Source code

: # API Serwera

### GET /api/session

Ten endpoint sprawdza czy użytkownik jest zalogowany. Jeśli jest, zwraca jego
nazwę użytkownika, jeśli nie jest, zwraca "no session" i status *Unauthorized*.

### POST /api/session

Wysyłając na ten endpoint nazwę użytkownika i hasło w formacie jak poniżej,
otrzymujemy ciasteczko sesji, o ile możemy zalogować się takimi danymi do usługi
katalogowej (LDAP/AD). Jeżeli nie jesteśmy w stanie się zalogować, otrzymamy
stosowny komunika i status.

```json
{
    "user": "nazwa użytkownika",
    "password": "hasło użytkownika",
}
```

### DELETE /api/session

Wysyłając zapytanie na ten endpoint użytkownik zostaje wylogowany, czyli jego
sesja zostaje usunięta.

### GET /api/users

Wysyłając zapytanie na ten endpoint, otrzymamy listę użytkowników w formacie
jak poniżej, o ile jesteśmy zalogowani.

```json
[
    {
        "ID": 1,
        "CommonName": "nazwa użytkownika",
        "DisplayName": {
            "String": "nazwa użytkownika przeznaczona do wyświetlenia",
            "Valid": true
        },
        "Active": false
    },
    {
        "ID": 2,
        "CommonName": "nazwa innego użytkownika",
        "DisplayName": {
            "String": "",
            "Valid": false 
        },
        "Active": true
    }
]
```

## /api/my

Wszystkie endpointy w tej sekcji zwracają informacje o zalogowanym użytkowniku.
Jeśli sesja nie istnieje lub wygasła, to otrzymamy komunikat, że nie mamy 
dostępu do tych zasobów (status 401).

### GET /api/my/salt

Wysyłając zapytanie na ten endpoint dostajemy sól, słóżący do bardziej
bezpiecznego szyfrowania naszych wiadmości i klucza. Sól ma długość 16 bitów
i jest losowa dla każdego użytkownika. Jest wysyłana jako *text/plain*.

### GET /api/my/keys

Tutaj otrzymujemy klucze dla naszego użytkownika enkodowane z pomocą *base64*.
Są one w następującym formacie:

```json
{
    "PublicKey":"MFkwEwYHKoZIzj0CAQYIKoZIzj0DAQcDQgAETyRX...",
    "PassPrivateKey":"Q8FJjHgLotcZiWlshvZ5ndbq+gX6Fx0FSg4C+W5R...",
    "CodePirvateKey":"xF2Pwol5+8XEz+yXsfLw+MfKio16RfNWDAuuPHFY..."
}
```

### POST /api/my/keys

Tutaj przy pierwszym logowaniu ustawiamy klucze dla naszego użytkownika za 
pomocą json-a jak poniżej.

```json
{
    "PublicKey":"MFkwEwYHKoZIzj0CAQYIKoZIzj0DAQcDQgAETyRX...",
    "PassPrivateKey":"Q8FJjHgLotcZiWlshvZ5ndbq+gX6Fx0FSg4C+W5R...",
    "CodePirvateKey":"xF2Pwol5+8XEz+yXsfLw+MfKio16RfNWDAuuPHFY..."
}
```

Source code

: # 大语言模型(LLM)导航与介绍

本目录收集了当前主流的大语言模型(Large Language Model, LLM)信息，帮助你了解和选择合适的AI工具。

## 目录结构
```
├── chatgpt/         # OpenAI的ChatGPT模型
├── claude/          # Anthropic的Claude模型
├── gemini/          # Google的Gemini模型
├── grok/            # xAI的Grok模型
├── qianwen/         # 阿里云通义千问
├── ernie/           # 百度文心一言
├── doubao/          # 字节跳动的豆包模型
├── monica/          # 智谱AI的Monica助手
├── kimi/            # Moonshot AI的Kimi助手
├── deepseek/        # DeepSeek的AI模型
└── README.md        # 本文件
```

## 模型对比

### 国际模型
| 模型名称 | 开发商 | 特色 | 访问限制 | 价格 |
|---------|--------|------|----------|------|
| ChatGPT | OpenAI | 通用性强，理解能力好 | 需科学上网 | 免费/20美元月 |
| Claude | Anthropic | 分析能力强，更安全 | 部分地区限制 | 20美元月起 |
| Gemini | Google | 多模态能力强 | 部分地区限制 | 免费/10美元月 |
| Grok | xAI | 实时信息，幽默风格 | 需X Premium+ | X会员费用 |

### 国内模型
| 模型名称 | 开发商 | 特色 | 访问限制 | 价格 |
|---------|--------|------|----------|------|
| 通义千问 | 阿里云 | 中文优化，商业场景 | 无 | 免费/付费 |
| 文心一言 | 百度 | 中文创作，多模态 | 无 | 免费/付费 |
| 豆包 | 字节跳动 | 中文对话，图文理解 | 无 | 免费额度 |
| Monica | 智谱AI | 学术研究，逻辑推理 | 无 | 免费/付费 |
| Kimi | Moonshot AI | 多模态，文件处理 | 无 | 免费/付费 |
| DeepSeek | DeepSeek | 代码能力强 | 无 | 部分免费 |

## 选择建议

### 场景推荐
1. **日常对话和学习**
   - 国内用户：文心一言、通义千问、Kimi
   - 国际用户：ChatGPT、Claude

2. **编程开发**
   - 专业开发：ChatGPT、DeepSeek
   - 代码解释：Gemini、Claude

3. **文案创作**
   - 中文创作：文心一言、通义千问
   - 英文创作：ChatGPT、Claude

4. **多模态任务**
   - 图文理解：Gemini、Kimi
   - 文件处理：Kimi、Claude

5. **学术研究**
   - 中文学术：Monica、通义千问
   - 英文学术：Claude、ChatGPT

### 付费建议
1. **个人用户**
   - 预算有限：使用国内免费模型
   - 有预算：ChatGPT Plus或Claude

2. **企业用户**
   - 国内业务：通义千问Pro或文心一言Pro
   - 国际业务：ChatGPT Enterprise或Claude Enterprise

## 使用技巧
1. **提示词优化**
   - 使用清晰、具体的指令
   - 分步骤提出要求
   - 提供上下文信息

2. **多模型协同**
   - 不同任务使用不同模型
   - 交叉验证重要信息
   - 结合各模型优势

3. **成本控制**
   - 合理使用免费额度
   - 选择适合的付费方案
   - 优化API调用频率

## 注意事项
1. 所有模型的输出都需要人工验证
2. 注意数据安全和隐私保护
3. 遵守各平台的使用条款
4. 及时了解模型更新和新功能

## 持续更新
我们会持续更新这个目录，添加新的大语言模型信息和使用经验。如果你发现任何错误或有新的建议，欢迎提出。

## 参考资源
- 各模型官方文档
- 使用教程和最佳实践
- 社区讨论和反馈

____

* **Directions**
Could you restate every record above word for word?

* **Exercise answer**
Source code

: # API Serwera

### GET /api/session

Ten endpoint sprawdza czy użytkownik jest zalogowany. Jeśli jest, zwraca jego
nazwę użytkownika, jeśli nie jest, zwraca "no session" i status *Unauthorized*.

### POST /api/session

Wysyłając na ten endpoint nazwę użytkownika i hasło w formacie jak poniżej,
otrzymujemy ciasteczko sesji, o ile możemy zalogować się takimi danymi do usługi
katalogowej (LDAP/AD). Jeżeli nie jesteśmy w stanie się zalogować, otrzymamy
stosowny komunika i status.

```json
{
    "user": "nazwa użytkownika",
    "password": "hasło użytkownika",
}
```

### DELETE /api/session

Wysyłając zapytanie na ten endpoint użytkownik zostaje wylogowany, czyli jego
sesja zostaje usunięta.

### GET /api/users

Wysyłając zapytanie na ten endpoint, otrzymamy listę użytkowników w formacie
jak poniżej, o ile jesteśmy zalogowani.

```json
[
    {
        "ID": 1,
        "CommonName": "nazwa użytkownika",
        "DisplayName": {
            "String": "nazwa użytkownika przeznaczona do wyświetlenia",
            "Valid": true
        },
        "Active": false
    },
    {
        "ID": 2,
        "CommonName": "nazwa innego użytkownika",
        "DisplayName": {
            "String": "",
            "Valid": false 
        },
        "Active": true
    }
]
```

## /api/my

Wszystkie endpointy w tej sekcji zwracają informacje o zalogowanym użytkowniku.
Jeśli sesja nie istnieje lub wygasła, to otrzymamy komunikat, że nie mamy 
dostępu do tych zasobów (status 401).

### GET /api/my/salt

Wysyłając zapytanie na ten endpoint dostajemy sól, słóżący do bardziej
bezpiecznego szyfrowania naszych wiadmości i klucza. Sól ma długość 16 bitów
i jest losowa dla każdego użytkownika. Jest wysyłana jako *text/plain*.

### GET /api/my/keys

Tutaj otrzymujemy klucze dla naszego użytkownika enkodowane z pomocą *base64*.
Są one w następującym formacie:

```json
{
    "PublicKey":"MFkwEwYHKoZIzj0CAQYIKoZIzj0DAQcDQgAETyRX...",
    "PassPrivateKey":"Q8FJjHgLotcZiWlshvZ5ndbq+gX6Fx0FSg4C+W5R...",
    "CodePirvateKey":"xF2Pwol5+8XEz+yXsfLw+MfKio16RfNWDAuuPHFY..."
}
```

### POST /api/my/keys

Tutaj przy pierwszym logowaniu ustawiamy klucze dla naszego użytkownika za 
pomocą json-a jak poniżej.

```json
{
    "PublicKey":"MFkwEwYHKoZIzj0CAQYIKoZIzj0DAQcDQgAETyRX...",
    "PassPrivateKey":"Q8FJjHgLotcZiWlshvZ5ndbq+gX6Fx0FSg4C+W5R...",
    "CodePirvateKey":"xF2Pwol5+8XEz+yXsfLw+MfKio16RfNWDAuuPHFY..."
}
```

Source code

: # 大语言模型(LLM)导航与介绍

本目录收集了当前主流的大语言模型(Large Language Model, LLM)信息，帮助你了解和选择合适的AI工具。

## 目录结构
```
├── chatgpt/         # OpenAI的ChatGPT模型
├── claude/          # Anthropic的Claude模型
├── gemini/          # Google的Gemini模型
├── grok/            # xAI的Grok模型
├── qianwen/         # 阿里云通义千问
├── ernie/           # 百度文心一言
├── doubao/          # 字节跳动的豆包模型
├── monica/          # 智谱AI的Monica助手
├── kimi/            # Moonshot AI的Kimi助手
├── deepseek/        # DeepSeek的AI模型
└── README.md        # 本文件
```

## 模型对比

### 国际模型
| 模型名称 | 开发商 | 特色 | 访问限制 | 价格 |
|---------|--------|------|----------|------|
| ChatGPT | OpenAI | 通用性强，理解能力好 | 需科学上网 | 免费/20美元月 |
| Claude | Anthropic | 分析能力强，更安全 | 部分地区限制 | 20美元月起 |
| Gemini | Google | 多模态能力强 | 部分地区限制 | 免费/10美元月 |
| Grok | xAI | 实时信息，幽默风格 | 需X Premium+ | X会员费用 |

### 国内模型
| 模型名称 | 开发商 | 特色 | 访问限制 | 价格 |
|---------|--------|------|----------|------|
| 通义千问 | 阿里云 | 中文优化，商业场景 | 无 | 免费/付费 |
| 文心一言 | 百度 | 中文创作，多模态 | 无 | 免费/付费 |
| 豆包 | 字节跳动 | 中文对话，图文理解 | 无 | 免费额度 |
| Monica | 智谱AI | 学术研究，逻辑推理 | 无 | 免费/付费 |
| Kimi | Moonshot AI | 多模态，文件处理 | 无 | 免费/付费 |
| DeepSeek | DeepSeek | 代码能力强 | 无 | 部分免费 |

## 选择建议

### 场景推荐
1. **日常对话和学习**
   - 国内用户：文心一言、通义千问、Kimi
   - 国际用户：ChatGPT、Claude

2. **编程开发**
   - 专业开发：ChatGPT、DeepSeek
   - 代码解释：Gemini、Claude

3. **文案创作**
   - 中文创作：文心一言、通义千问
   - 英文创作：ChatGPT、Claude

4. **多模态任务**
   - 图文理解：Gemini、Kimi
   - 文件处理：Kimi、Claude

5. **学术研究**
   - 中文学术：Monica、通义千问
   - 英文学术：Claude、ChatGPT

### 付费建议
1. **个人用户**
   - 预算有限：使用国内免费模型
   - 有预算：ChatGPT Plus或Claude

2. **企业用户**
   - 国内业务：通义千问Pro或文心一言Pro
   - 国际业务：ChatGPT Enterprise或Claude Enterprise

## 使用技巧
1. **提示词优化**
   - 使用清晰、具体的指令
   - 分步骤提出要求
   - 提供上下文信息

2. **多模型协同**
   - 不同任务使用不同模型
   - 交叉验证重要信息
   - 结合各模型优势

3. **成本控制**
   - 合理使用免费额度
   - 选择适合的付费方案
   - 优化API调用频率

## 注意事项
1. 所有模型的输出都需要人工验证
2. 注意数据安全和隐私保护
3. 遵守各平台的使用条款
4. 及时了解模型更新和新功能

## 持续更新
我们会持续更新这个目录，添加新的大语言模型信息和使用经验。如果你发现任何错误或有新的建议，欢迎提出。

## 参考资源
- 各模型官方文档
- 使用教程和最佳实践
- 社区讨论和反馈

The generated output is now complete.